| name | paper-memory-builder |
| description | Convert a paper draft + figures + Zotero metadata into reusable .paper/claims.yml and .paper/figures.yml files so the academic-writing-skills skill can do writing, revision, and audit passes without re-reading the manuscript every time. Use when the user asks to "build paper memory", "extract claims from this manuscript", "extract claims, supporting evidence, and figure key numbers", or "prepare this paper for AI-assisted writing". NOT for summarizing cited papers in a literature cluster — that's `paper-summarize`. This skill is for the user's own manuscript draft only. |
paper-memory-builder
Bridge between research-hub and academic-writing-skills. Reads a
manuscript draft (Word, LaTeX, Markdown, Obsidian paper folder) plus the
figures it references, and writes structured .paper/claims.yml +
.paper/figures.yml so the writing skill can reason about the paper
without parsing the manuscript on every call.

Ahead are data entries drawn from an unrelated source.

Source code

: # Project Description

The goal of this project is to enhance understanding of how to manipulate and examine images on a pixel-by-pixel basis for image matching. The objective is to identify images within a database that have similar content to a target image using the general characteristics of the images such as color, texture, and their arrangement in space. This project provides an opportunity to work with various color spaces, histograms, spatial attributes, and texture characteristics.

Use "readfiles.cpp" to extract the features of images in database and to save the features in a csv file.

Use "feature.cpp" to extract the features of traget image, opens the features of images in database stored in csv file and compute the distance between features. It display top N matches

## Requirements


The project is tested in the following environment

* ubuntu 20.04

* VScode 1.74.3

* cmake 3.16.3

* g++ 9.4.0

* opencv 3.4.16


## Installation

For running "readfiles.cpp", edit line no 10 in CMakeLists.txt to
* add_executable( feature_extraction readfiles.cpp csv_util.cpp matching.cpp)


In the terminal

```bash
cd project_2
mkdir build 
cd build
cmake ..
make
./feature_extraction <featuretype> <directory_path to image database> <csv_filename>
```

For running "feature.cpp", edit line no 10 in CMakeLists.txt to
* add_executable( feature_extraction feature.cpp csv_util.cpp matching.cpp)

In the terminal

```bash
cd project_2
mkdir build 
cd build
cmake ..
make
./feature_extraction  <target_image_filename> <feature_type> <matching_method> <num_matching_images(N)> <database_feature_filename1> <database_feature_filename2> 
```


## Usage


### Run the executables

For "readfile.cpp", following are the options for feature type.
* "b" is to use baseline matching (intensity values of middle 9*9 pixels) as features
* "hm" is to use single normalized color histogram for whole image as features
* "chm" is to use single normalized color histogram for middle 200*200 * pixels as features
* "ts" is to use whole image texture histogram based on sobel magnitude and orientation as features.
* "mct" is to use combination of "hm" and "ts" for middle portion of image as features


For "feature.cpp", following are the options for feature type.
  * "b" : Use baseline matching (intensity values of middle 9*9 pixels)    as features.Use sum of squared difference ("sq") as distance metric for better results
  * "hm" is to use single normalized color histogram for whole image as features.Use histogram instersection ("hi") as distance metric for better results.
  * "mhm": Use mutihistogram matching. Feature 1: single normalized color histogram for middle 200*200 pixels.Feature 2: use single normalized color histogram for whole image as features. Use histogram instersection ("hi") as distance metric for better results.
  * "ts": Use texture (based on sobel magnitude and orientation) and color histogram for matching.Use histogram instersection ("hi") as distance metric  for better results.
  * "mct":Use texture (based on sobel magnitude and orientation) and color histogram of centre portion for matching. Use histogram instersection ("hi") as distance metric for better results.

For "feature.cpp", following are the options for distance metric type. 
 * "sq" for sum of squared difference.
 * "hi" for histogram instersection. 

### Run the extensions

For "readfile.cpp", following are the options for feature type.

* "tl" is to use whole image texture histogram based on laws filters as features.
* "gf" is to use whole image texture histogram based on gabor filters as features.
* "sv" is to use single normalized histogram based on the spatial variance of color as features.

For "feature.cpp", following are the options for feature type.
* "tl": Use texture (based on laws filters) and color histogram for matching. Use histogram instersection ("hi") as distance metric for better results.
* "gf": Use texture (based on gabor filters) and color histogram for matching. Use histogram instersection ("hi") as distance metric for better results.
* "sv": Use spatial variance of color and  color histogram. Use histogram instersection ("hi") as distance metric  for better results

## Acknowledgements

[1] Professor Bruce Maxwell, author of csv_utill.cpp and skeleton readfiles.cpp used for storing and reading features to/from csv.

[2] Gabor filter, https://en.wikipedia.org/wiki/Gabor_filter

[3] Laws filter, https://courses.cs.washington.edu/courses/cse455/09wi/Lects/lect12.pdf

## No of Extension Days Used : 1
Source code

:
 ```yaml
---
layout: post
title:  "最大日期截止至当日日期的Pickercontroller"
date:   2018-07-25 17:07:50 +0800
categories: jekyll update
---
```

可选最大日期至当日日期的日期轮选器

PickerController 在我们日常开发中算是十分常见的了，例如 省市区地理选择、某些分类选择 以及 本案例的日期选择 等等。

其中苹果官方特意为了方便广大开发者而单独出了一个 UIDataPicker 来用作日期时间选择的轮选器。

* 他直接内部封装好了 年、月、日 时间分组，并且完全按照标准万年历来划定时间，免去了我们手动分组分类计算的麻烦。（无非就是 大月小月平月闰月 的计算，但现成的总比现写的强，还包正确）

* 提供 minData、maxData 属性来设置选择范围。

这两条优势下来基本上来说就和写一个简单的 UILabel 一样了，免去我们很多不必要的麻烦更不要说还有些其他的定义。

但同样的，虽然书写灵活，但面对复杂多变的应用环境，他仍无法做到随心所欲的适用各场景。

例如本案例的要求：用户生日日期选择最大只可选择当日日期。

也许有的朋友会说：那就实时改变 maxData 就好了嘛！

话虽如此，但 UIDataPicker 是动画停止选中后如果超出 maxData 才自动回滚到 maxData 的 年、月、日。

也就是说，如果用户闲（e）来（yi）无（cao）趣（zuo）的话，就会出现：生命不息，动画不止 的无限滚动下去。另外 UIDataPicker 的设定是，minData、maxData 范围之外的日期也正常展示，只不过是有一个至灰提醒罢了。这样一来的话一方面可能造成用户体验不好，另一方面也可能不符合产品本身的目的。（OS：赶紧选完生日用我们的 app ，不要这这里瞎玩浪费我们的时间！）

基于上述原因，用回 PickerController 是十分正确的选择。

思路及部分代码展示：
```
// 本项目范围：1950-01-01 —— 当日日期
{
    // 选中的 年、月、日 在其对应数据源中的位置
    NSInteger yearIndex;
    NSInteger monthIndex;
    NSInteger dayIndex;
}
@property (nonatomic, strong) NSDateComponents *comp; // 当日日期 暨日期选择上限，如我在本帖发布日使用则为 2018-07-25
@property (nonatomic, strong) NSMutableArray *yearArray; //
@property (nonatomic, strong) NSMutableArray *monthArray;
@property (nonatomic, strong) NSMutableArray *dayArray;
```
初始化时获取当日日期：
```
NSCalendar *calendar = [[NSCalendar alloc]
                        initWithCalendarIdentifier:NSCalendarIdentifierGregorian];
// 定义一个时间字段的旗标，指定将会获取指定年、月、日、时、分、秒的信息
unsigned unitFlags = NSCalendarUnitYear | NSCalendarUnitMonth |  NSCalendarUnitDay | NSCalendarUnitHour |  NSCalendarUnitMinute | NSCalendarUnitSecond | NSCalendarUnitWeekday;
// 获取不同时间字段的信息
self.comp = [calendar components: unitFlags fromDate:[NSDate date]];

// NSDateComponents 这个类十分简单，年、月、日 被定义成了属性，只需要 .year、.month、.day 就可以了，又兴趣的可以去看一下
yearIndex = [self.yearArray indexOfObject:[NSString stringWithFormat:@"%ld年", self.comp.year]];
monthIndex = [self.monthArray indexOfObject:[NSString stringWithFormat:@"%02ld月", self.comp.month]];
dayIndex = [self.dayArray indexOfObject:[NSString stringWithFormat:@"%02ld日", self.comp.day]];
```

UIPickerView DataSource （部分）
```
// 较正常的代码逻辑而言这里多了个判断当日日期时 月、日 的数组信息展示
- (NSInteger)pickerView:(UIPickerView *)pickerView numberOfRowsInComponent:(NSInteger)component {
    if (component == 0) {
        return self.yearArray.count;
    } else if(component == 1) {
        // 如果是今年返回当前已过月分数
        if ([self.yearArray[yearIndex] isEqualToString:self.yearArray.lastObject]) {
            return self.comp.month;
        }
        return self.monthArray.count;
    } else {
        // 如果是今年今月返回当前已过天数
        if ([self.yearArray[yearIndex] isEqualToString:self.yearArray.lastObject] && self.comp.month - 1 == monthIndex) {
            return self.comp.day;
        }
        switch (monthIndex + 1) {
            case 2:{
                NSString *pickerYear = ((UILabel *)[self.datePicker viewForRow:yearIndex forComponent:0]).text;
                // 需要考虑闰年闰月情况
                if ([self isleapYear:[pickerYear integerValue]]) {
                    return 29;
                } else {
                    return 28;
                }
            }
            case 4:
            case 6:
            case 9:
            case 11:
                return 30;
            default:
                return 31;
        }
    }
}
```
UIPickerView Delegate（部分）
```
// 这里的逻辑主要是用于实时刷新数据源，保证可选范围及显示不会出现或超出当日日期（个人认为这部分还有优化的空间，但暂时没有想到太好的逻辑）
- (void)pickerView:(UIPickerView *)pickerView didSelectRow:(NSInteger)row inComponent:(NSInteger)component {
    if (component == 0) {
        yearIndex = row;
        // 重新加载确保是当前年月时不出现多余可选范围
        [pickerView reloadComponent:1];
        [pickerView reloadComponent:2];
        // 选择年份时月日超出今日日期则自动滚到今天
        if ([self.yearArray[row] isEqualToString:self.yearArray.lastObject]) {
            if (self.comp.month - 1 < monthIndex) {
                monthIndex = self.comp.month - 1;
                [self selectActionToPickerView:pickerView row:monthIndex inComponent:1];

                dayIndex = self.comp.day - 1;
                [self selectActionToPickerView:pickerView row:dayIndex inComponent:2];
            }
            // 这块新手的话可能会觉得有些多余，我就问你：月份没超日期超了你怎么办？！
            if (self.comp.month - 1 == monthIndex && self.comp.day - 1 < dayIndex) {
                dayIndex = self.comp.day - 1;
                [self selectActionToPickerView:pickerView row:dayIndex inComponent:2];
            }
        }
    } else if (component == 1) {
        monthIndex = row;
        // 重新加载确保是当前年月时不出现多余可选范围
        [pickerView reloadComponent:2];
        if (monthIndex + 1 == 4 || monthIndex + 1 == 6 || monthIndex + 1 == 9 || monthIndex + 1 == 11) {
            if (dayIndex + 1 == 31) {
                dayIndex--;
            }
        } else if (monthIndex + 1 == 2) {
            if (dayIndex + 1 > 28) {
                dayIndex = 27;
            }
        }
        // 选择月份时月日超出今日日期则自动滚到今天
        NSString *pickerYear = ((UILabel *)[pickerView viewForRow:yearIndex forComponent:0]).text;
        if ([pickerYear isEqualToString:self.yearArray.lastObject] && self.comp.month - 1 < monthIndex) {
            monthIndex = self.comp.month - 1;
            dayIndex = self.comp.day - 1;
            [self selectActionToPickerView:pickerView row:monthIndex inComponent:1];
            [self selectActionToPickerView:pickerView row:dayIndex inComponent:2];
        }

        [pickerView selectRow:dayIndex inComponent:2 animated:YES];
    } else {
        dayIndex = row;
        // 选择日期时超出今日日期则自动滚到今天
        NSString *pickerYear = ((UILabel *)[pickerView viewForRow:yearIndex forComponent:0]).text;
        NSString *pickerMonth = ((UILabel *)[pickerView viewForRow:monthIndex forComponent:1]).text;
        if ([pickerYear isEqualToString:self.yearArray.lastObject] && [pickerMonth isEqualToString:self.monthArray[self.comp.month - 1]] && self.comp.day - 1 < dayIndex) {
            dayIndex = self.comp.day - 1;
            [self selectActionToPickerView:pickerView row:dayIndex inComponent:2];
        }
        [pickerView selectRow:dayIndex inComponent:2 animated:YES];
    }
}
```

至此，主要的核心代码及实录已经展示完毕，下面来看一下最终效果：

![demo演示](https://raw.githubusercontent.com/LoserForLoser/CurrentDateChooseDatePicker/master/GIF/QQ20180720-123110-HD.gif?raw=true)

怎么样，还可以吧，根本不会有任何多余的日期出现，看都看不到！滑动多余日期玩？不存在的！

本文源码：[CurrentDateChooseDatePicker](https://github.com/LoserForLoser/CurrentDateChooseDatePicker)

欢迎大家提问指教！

This skill does not edit the manuscript itself. That's the writing
skill's job. We just produce the memory layer it consumes.
When to use
Trigger phrases:
- "Build paper memory for this manuscript."

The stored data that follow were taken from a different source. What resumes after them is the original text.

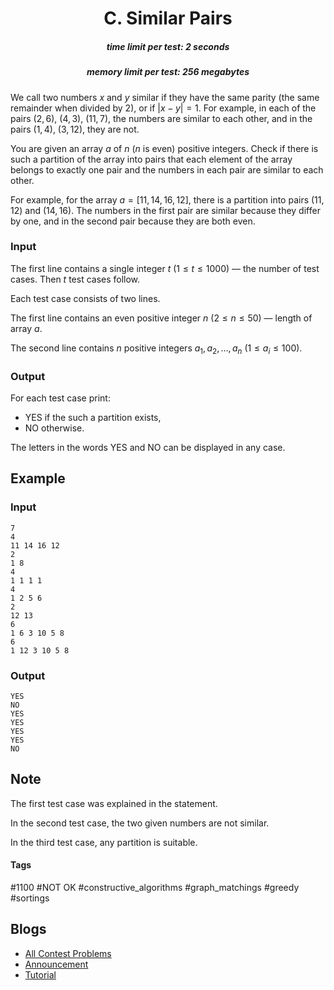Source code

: <h1 style='text-align: center;'> C. Similar Pairs</h1>

<h5 style='text-align: center;'>time limit per test: 2 seconds</h5>
<h5 style='text-align: center;'>memory limit per test: 256 megabytes</h5>

We call two numbers $x$ and $y$ similar if they have the same parity (the same remainder when divided by $2$), or if $|x-y|=1$. For example, in each of the pairs $(2, 6)$, $(4, 3)$, $(11, 7)$, the numbers are similar to each other, and in the pairs $(1, 4)$, $(3, 12)$, they are not.

You are given an array $a$ of $n$ ($n$ is even) positive integers. Check if there is such a partition of the array into pairs that each element of the array belongs to exactly one pair and the numbers in each pair are similar to each other.

For example, for the array $a = [11, 14, 16, 12]$, there is a partition into pairs $(11, 12)$ and $(14, 16)$. The numbers in the first pair are similar because they differ by one, and in the second pair because they are both even.

### Input

The first line contains a single integer $t$ ($1 \le t \le 1000$) — the number of test cases. Then $t$ test cases follow.

Each test case consists of two lines.

The first line contains an even positive integer $n$ ($2 \le n \le 50$) — length of array $a$.

The second line contains $n$ positive integers $a_1, a_2, \dots, a_n$ ($1 \le a_i \le 100$).

### Output

For each test case print:

* YES if the such a partition exists,
* NO otherwise.

The letters in the words YES and NO can be displayed in any case.

## Example

### Input


```text
7
4
11 14 16 12
2
1 8
4
1 1 1 1
4
1 2 5 6
2
12 13
6
1 6 3 10 5 8
6
1 12 3 10 5 8
```
### Output


```text
YES
NO
YES
YES
YES
YES
NO
```
## Note

The first test case was explained in the statement.

In the second test case, the two given numbers are not similar.

In the third test case, any partition is suitable.



#### Tags 

#1100 #NOT OK #constructive_algorithms #graph_matchings #greedy #sortings 

## Blogs
- [All Contest Problems](../Codeforces_Round_644_(Div._3).md)
- [Announcement](../blogs/Announcement.md)
- [Tutorial](../blogs/Tutorial.md)

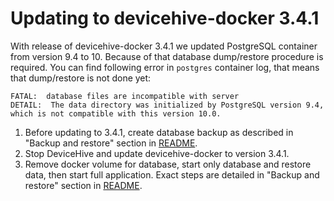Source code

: # Updating to devicehive-docker 3.4.1
With release of devicehive-docker 3.4.1 we updated PostgreSQL container from version 9.4 to 10. Because of that database dump/restore procedure is required.
You can find following error in `postgres` container log, that means that dump/restore is not done yet:
```
FATAL:  database files are incompatible with server
DETAIL:  The data directory was initialized by PostgreSQL version 9.4, which is not compatible with this version 10.0.
```

1. Before updating to 3.4.1, create database backup as described in "Backup and restore" section in [README](README.md#backup-postgresql-database).
2. Stop DeviceHive and update devicehive-docker to version 3.4.1.
3. Remove docker volume for database, start only database and restore data, then start full application. Exact steps are detailed in "Backup and restore" section in [README](README.md#restore-postgresql-database).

- "Extract claims, figures, and evidence from this paper folder."
- "Prepare reusable memory for writing and revision."
- "I'm starting a rebuttal — give me the claims layer first."
Not for:
- Writing the rebuttal itself —
academic-writing-skills.
- Building the orientation memo —
research-project-orienter.
- Comparing papers —
literature-triage-matrix.
- Verifying a NotebookLM brief —
notebooklm-brief-verifier.
Inputs
In priority order:
.paper/ existing files — if claims.yml already exists, parse
it; this run should refresh, not replace human edits.

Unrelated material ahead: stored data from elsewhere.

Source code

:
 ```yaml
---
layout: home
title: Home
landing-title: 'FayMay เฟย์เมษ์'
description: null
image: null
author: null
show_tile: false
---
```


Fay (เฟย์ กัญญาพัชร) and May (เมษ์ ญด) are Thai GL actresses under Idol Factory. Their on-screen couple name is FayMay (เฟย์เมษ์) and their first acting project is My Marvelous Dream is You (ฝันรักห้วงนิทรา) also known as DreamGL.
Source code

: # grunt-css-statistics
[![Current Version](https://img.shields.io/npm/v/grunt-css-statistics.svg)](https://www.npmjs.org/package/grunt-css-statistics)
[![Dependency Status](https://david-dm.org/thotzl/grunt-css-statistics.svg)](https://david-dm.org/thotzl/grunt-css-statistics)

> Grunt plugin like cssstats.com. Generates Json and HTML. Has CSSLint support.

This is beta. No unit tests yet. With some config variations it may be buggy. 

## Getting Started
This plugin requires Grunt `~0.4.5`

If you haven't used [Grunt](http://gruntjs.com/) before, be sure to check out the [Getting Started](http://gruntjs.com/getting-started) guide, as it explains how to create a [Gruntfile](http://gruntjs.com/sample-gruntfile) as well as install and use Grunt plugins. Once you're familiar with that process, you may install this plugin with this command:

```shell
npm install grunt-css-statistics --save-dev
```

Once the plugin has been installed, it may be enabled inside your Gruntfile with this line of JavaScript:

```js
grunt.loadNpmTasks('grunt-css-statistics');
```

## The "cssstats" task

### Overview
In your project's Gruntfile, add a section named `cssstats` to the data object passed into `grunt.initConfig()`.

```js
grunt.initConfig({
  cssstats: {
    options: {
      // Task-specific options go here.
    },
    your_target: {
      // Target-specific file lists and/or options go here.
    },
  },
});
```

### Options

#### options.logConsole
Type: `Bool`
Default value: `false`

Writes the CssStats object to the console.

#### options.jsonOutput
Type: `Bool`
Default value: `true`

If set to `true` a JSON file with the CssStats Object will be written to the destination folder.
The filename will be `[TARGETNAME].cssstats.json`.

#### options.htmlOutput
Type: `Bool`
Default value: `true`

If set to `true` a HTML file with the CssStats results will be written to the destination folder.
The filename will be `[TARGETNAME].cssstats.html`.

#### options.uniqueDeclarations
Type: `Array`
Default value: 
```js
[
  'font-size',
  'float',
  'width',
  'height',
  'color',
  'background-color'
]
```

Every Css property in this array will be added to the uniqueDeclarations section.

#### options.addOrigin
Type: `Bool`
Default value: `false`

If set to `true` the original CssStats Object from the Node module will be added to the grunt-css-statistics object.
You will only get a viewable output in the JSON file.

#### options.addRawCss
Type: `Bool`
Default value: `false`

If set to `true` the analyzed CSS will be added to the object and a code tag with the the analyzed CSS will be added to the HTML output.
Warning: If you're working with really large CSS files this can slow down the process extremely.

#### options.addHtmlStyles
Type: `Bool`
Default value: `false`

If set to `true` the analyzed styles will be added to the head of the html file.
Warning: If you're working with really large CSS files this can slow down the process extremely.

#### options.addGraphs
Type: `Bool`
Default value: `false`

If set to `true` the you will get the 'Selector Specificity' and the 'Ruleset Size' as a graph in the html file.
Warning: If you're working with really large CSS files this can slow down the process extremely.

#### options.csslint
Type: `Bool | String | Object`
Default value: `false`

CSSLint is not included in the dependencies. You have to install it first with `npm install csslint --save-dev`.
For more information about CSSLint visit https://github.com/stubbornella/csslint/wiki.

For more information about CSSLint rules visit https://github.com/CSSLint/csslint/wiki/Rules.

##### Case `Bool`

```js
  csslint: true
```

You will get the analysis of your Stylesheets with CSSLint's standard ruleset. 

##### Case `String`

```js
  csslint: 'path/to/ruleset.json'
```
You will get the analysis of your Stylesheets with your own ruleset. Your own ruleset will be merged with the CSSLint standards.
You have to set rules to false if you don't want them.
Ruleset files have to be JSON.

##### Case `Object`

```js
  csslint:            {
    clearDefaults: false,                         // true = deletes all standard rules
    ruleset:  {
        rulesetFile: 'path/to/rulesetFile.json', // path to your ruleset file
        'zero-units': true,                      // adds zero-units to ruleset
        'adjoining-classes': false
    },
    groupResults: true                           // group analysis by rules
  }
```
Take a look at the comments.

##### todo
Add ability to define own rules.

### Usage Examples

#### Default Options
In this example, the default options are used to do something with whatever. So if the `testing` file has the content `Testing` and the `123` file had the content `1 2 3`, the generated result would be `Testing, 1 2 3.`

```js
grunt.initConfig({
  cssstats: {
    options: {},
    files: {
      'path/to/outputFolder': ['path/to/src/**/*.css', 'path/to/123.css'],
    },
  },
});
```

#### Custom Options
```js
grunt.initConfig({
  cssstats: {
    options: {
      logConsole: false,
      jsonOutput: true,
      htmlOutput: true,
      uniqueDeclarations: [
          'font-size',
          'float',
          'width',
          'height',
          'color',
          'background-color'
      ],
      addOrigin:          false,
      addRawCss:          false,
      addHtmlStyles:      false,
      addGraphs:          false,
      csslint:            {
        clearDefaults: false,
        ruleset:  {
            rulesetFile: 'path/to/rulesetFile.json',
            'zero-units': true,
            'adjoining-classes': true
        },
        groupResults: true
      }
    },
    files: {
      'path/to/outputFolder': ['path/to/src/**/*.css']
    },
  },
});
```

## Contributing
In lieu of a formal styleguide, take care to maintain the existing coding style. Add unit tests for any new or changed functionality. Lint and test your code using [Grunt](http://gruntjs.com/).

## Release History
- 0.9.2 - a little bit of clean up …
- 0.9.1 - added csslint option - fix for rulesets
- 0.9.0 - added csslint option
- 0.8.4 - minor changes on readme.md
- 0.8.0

- The manuscript file — usually one of:
paper/manuscript.docx / manuscript.tex / manuscript.md
- Obsidian paper note under
raw/<paper-cluster>/manuscript.md
- Word/LaTeX in a sibling repo specified by the user
- Figure files under
figures/ or outputs/figures/ — read
filenames + captions; don't OCR images.
.research/project_manifest.yml — for project context (research
question, datasets, current_stage). Use to anchor claims in the
project's overall question.
.research/literature_matrix.md — for citation key lookup if the
manuscript references "Smith 2024" but you need to disambiguate.
Scanning the paper repo for evidence artifacts (v0.3.16+)
Beyond the manuscript + figures, real research repos typically contain
sibling artifacts that populate claims[].evidence_artifacts for
non-figure evidence. When scanning, look for:
- Simulation / experiment outputs —
*.csv, *.parquet, *.npz,
*.h5, *.json log files under outputs/, results/, or
repo-root sibling dirs. Common patterns: <experiment_id>_log.csv,
run_log.csv, adaptation_log.csv. These back claims like
"χ²=891, p<0.0001 across 50 runs" (the chi-squared output came from
the per-agent decision log, not from a figure).
- Analysis scripts —
*.py, *.R, *.jl, *.ipynb files that
produce evidence numbers. The script itself is rarely the evidence
artifact, but its OUTPUT path is. Trace the script → output pairing
if the manuscript cites a number computed by a script.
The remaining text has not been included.